28Les métropoles anglo-saxonnes n’ont pas pris en compte ces contraintes. Les centres historiques de Montréal, et surtout d’Ottawa, qui présentaient une remarquable unité par l’architecture victorienne qui s’y était déployée à la fin du XIXe siècle, donnent aujourd’hui au visiteur européen le spectacle du chaos. À Londres, d’importantes opérations de démolition-reconstruction ont été menées dans le centre, de manière anarchique dans les années 60 avec l’édification d’immeubles-tours (Shen Building, MilbankTower, Central Point, Hilton Hotel…).
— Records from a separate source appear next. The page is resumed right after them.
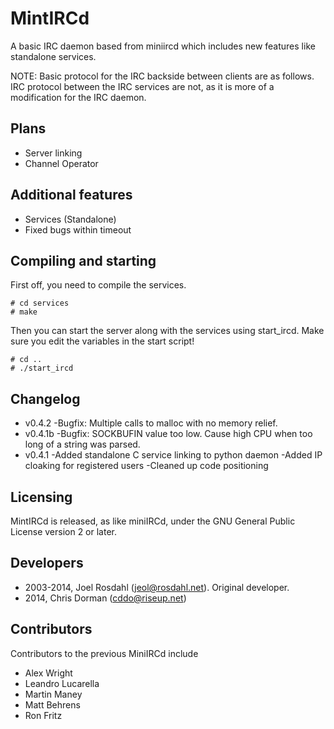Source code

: MintIRCd
========

A basic IRC daemon based from miniircd which includes new features like 
standalone services.

NOTE: Basic protocol for the IRC backside between clients are as 
follows. IRC protocol between the IRC services are not, as it is more of 
a modification for the IRC daemon.

Plans
-----
* Server linking
* Channel Operator

Additional features
-------------------
* Services (Standalone)
* Fixed bugs within timeout

Compiling and starting
----------------------
First off, you need to compile the services.

    # cd services
    # make

Then you can start the server along with the services using start_ircd.
Make sure you edit the variables in the start script!

    # cd ..
    # ./start_ircd

Changelog
---------
* v0.4.2
	-Bugfix: Multiple calls to malloc with no memory relief.
* v0.4.1b
	-Bugfix: SOCKBUFIN value too low. Cause high CPU when too long of a string was parsed.
* v0.4.1
	-Added standalone C service linking to python daemon
	-Added IP cloaking for registered users
	-Cleaned up code positioning

Licensing
---------
MintIRCd is released, as like miniIRCd, under the GNU General 
Public License version 2 or later.

Developers
----------

* 2003-2014, Joel Rosdahl (jeol@rosdahl.net). Original developer.
* 2014, Chris Dorman (cddo@riseup.net)

Contributors
------------
Contributors to the previous MiniIRCd include
* Alex Wright
* Leandro Lucarella
* Martin Maney
* Matt Behrens
* Ron Fritz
29Après une phase de ralentissement due à la crise des années 70, la construction de bureaux a repris dans les années 90 et envahi les rives sud de la Tamise, Picadilly Circus, les abords des gares (Victoria, Liverpool Station, King’s Cross) et la « City » (Broadgate, Spitalfield, Royal Mint…). Cette coexistence d’immeubles-tours avec le contexte formé de quartiers anciens attrayants, de beaux monuments et de parcs harmonieux traduit peut-être le génie britannique fait de fidélité à la tradition et de pragmatisme affairiste. Elle ne s’accorde pas avec le génie français inscrit dans l’« intra-muros » de Paris où, depuis des siècles, un urbanisme classique reposant sur les grands tracés régulateurs et l’homogénéité des formes et des typologies a marqué un paysage urbain aujourd’hui de grande valeur culturelle, digne d’être inscrit à la liste du patrimoine mondial de l’Unesco.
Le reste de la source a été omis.